/---
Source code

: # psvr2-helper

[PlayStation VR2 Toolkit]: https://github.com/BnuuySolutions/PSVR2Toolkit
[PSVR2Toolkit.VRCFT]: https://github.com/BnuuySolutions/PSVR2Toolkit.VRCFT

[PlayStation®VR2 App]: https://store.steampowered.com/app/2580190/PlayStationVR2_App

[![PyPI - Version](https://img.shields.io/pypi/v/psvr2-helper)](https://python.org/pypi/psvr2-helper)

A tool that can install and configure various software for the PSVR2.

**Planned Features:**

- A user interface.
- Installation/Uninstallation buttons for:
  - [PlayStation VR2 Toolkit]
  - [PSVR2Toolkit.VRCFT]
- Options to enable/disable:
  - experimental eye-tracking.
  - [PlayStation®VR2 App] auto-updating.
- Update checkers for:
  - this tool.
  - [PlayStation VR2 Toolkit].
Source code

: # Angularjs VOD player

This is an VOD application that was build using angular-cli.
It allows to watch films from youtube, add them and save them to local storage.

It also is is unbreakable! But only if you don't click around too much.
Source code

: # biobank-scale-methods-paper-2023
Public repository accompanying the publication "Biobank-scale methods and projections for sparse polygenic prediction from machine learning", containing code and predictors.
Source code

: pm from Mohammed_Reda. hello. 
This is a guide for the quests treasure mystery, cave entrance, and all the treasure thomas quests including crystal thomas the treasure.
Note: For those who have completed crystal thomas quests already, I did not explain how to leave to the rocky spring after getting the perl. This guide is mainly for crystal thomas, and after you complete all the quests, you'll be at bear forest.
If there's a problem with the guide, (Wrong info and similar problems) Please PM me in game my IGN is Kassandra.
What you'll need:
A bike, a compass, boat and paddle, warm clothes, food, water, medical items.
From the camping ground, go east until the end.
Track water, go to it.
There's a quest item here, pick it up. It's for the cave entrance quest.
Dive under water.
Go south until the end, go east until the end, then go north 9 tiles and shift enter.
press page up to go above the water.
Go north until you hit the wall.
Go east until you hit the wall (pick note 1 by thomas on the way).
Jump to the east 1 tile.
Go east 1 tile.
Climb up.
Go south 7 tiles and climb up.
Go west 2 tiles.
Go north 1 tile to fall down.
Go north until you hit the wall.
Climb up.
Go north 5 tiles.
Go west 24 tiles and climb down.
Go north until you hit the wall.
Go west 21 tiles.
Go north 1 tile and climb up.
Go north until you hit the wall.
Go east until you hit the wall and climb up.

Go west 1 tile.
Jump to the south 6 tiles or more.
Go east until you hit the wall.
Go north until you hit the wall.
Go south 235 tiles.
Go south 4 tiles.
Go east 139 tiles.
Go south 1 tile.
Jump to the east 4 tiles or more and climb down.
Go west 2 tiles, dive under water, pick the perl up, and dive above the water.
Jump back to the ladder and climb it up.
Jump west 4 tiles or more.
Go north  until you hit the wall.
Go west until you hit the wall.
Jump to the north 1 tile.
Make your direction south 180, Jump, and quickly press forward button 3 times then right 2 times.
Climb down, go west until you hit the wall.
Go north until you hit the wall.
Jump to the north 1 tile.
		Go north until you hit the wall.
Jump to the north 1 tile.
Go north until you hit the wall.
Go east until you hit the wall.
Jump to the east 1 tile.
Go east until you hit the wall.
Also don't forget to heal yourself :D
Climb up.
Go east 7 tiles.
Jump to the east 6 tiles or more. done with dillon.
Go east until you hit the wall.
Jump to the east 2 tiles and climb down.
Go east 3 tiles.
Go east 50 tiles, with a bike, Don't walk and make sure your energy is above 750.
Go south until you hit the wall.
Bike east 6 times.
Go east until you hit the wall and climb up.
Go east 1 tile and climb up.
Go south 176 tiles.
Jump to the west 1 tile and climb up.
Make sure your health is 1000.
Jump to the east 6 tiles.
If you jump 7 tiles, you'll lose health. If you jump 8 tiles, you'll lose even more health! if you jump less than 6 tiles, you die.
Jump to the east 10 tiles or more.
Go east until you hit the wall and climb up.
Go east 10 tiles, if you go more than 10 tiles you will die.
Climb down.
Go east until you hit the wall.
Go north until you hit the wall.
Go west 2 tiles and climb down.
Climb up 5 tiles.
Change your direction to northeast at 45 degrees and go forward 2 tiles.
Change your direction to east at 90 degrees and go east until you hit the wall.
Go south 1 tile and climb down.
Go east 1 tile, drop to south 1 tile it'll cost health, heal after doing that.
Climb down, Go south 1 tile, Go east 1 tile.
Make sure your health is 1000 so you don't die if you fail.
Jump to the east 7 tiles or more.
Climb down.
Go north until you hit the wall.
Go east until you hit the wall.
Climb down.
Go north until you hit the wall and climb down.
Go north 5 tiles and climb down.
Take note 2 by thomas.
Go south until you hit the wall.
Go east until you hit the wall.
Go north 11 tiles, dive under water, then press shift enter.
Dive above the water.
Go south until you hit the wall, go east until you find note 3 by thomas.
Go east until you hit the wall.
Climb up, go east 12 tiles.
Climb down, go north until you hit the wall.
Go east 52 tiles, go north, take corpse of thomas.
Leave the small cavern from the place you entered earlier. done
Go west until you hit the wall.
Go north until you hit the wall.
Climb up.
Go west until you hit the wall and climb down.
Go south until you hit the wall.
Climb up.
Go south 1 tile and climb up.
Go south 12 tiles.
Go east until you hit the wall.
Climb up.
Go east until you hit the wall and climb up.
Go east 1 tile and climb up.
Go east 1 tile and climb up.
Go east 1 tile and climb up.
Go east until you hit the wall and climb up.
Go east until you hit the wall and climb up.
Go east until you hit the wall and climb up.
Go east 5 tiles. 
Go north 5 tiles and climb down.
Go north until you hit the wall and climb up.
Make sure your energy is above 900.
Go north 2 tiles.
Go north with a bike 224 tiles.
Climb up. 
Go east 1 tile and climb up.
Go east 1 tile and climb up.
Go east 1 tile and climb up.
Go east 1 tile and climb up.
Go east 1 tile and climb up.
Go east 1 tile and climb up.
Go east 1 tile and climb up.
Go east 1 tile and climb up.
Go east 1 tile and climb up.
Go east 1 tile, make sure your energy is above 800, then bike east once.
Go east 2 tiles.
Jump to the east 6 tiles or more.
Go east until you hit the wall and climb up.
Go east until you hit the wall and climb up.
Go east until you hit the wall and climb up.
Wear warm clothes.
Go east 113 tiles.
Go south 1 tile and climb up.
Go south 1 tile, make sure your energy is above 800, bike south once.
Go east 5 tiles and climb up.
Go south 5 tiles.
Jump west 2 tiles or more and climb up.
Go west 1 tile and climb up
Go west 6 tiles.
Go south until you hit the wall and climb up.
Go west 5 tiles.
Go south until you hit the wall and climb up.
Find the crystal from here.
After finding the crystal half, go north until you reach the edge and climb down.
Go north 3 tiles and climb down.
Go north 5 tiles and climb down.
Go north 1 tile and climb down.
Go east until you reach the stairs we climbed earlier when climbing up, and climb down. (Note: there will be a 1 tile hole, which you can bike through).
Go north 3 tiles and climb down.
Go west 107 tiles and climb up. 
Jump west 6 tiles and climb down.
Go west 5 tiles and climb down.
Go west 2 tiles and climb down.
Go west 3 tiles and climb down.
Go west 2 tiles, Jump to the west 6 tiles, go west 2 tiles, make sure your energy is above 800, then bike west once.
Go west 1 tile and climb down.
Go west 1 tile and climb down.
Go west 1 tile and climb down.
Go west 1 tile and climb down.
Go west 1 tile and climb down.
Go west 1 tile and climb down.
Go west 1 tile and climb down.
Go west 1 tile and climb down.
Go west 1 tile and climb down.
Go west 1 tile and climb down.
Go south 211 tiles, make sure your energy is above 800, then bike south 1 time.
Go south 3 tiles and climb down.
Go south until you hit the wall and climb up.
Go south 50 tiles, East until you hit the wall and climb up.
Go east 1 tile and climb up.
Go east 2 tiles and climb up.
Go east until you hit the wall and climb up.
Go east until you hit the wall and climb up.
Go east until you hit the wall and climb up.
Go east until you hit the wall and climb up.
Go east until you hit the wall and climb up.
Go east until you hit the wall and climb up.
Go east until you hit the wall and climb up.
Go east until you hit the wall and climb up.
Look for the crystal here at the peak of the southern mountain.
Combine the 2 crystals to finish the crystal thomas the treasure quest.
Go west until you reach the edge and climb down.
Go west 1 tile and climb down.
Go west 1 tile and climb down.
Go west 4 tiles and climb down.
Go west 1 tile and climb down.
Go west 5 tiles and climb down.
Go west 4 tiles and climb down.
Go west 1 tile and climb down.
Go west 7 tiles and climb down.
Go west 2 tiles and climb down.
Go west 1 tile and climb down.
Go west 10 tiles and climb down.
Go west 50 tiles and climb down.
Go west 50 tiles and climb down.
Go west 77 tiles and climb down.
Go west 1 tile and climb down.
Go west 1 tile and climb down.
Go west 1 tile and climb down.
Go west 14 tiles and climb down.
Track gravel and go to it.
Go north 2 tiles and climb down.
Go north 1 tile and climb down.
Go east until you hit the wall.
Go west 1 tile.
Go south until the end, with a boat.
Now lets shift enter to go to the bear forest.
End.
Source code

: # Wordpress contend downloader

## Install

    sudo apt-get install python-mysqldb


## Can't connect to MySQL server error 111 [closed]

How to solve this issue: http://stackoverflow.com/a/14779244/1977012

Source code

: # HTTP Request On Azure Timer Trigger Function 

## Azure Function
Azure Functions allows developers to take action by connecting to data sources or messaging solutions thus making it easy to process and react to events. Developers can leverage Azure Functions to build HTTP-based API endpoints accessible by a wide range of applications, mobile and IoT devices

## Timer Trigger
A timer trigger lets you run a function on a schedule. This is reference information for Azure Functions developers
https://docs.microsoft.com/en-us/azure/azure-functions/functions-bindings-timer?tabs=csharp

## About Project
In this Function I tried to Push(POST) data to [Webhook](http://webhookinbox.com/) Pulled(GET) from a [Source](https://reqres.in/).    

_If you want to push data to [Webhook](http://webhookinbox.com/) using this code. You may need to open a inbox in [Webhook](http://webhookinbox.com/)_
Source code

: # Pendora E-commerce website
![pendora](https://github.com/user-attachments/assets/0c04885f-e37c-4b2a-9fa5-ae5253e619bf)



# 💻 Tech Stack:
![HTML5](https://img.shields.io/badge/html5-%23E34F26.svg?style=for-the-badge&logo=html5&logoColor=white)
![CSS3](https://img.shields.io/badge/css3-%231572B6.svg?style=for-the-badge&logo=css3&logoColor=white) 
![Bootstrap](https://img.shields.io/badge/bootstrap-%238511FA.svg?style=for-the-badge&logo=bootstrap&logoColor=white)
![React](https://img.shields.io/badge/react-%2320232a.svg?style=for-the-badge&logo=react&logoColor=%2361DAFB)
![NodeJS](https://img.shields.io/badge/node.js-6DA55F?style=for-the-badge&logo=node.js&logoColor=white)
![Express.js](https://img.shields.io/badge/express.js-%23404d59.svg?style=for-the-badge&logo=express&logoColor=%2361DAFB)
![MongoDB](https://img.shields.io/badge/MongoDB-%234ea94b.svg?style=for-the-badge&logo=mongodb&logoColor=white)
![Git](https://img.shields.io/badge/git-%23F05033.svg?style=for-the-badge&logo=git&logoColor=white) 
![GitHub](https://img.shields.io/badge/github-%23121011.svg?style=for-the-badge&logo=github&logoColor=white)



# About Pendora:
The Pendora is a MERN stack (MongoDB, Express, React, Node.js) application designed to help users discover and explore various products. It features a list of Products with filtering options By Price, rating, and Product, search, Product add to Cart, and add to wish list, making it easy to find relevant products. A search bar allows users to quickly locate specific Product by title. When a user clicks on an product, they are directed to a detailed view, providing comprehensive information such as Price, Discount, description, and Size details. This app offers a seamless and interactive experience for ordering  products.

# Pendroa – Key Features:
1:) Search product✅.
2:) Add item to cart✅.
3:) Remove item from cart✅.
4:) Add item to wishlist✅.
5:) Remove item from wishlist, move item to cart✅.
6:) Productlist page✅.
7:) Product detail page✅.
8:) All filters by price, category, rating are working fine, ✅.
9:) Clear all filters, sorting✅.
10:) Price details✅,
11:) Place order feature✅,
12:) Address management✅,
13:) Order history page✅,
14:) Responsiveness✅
\---
GOAL OF THE EXERCISE. State how many lines of the records above contain the word "build", and give only that number.

RESULT OF THE EXERCISE. 2